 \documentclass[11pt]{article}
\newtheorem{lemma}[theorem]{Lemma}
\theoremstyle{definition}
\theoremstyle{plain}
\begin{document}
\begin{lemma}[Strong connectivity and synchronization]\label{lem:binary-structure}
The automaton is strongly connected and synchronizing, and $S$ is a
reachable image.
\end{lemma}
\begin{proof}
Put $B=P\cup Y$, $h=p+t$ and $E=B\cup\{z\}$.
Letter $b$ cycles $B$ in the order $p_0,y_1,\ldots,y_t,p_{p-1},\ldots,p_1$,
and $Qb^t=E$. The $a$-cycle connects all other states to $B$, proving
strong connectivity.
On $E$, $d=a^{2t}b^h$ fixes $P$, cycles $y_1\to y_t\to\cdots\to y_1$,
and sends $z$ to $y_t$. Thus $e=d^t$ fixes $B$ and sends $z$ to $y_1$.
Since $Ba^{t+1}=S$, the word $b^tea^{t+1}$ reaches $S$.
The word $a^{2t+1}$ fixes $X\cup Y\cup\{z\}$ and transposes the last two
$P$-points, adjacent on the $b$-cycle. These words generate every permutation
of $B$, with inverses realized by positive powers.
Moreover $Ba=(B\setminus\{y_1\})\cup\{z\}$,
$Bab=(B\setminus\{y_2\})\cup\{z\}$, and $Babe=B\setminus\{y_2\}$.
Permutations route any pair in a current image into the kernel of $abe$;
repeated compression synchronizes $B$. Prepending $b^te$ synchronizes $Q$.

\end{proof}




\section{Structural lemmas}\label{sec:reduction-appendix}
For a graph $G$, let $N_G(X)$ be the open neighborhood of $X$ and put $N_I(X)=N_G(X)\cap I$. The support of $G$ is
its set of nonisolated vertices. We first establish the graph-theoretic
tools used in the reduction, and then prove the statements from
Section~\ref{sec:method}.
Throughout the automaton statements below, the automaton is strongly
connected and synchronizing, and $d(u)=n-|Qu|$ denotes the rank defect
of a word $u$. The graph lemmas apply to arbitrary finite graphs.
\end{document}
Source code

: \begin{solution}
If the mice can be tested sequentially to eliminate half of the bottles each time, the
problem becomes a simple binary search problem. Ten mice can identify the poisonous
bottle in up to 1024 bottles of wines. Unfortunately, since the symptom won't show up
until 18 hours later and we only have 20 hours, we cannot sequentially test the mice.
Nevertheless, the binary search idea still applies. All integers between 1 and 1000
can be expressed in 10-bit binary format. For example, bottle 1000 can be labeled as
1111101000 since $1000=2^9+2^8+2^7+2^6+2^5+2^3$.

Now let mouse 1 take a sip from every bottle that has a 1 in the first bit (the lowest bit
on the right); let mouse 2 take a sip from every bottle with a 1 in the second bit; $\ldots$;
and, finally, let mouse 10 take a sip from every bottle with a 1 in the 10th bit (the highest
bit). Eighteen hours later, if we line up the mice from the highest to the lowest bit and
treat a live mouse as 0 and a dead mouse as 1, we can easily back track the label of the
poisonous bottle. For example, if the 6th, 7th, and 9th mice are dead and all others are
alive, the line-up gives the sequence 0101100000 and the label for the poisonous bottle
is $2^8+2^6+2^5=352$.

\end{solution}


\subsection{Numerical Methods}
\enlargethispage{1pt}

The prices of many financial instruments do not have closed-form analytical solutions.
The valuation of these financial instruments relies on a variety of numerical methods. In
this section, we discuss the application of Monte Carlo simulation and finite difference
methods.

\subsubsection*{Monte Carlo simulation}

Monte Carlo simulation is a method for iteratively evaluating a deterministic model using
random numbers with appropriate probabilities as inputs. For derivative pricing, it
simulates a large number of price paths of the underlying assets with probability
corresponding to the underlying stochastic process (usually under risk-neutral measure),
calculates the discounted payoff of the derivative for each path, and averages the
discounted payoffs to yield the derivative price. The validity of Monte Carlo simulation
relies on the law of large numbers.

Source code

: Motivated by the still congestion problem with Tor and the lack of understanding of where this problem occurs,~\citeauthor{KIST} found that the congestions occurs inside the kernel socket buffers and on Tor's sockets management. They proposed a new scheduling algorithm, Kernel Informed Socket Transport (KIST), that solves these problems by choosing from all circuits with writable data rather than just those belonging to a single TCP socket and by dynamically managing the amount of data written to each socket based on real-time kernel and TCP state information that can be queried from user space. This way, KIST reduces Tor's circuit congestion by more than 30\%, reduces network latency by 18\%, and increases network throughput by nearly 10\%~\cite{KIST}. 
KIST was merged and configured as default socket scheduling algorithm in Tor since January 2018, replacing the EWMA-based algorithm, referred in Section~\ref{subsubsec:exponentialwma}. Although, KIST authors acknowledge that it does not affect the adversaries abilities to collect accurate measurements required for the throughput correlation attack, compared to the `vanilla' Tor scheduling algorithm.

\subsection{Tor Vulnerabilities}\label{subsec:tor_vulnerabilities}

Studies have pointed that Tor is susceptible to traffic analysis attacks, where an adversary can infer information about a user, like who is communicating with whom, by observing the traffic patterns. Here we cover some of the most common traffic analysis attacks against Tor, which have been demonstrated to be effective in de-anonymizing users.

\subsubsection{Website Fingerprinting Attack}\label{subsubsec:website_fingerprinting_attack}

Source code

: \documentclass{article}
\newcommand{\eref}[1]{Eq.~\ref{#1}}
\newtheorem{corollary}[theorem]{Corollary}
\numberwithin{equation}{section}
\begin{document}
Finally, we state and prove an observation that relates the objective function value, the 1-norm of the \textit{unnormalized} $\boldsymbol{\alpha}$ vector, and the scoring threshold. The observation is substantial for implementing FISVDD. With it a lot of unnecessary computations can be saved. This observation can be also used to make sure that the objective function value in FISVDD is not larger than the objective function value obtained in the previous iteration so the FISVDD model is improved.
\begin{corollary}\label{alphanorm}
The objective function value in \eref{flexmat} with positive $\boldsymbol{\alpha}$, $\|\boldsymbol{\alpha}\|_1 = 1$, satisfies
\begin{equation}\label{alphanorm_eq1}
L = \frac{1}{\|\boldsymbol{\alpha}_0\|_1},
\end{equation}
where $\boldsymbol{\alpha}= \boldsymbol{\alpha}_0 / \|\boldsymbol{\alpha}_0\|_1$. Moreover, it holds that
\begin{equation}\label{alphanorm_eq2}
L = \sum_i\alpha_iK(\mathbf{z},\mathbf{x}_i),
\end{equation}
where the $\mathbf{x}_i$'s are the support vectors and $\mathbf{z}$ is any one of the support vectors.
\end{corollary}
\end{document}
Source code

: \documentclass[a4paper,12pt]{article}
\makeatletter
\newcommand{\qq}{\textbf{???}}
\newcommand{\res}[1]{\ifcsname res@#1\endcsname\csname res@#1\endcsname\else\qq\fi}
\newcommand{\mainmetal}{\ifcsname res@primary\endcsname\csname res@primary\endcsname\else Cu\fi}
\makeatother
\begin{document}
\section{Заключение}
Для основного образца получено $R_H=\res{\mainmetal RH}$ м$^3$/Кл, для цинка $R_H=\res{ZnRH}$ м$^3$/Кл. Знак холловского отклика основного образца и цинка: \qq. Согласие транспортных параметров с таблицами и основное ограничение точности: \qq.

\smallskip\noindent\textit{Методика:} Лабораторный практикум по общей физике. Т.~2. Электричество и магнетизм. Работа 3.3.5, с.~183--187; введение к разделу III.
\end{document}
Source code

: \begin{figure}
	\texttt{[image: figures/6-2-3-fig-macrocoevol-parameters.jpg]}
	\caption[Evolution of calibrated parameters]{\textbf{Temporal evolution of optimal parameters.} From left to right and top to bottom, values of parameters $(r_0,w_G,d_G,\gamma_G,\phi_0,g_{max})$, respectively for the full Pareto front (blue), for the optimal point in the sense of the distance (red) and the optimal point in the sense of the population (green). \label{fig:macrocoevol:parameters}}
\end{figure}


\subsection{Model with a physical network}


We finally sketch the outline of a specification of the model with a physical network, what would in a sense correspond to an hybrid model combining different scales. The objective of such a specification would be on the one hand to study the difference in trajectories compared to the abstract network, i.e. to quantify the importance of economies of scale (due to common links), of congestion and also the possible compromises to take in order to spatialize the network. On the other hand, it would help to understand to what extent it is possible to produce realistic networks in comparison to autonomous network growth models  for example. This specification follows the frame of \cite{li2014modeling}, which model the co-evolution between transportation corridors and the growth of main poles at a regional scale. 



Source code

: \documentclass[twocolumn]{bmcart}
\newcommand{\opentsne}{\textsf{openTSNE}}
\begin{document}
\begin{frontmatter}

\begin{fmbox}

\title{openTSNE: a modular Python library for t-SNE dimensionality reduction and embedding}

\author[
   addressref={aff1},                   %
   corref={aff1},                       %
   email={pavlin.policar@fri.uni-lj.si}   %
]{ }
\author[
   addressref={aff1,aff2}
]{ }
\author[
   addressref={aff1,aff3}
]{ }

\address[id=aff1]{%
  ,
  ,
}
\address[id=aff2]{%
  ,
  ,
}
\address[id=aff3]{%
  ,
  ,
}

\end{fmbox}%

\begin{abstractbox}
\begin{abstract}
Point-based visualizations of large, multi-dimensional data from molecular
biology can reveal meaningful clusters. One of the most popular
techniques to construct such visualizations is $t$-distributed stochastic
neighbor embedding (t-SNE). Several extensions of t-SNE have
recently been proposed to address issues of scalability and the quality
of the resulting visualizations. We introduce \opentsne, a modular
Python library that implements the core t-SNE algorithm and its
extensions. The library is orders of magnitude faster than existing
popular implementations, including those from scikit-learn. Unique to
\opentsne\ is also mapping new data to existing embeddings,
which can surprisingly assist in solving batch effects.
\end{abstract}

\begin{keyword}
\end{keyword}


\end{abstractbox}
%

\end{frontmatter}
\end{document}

» **Problem requirements**:
Write out the line containing "recently been proposed" and every line after it through the end of the entries. Keep each one exactly as it is, and add nothing.

» **Written solution**:
recently been proposed to address issues of scalability and the quality
of the resulting visualizations. We introduce \opentsne, a modular
Python library that implements the core t-SNE algorithm and its
extensions. The library is orders of magnitude faster than existing
popular implementations, including those from scikit-learn. Unique to
\opentsne\ is also mapping new data to existing embeddings,
which can surprisingly assist in solving batch effects.
\end{abstract}

\begin{keyword}
\end{keyword}


\end{abstractbox}
%

\end{frontmatter}
\end{document}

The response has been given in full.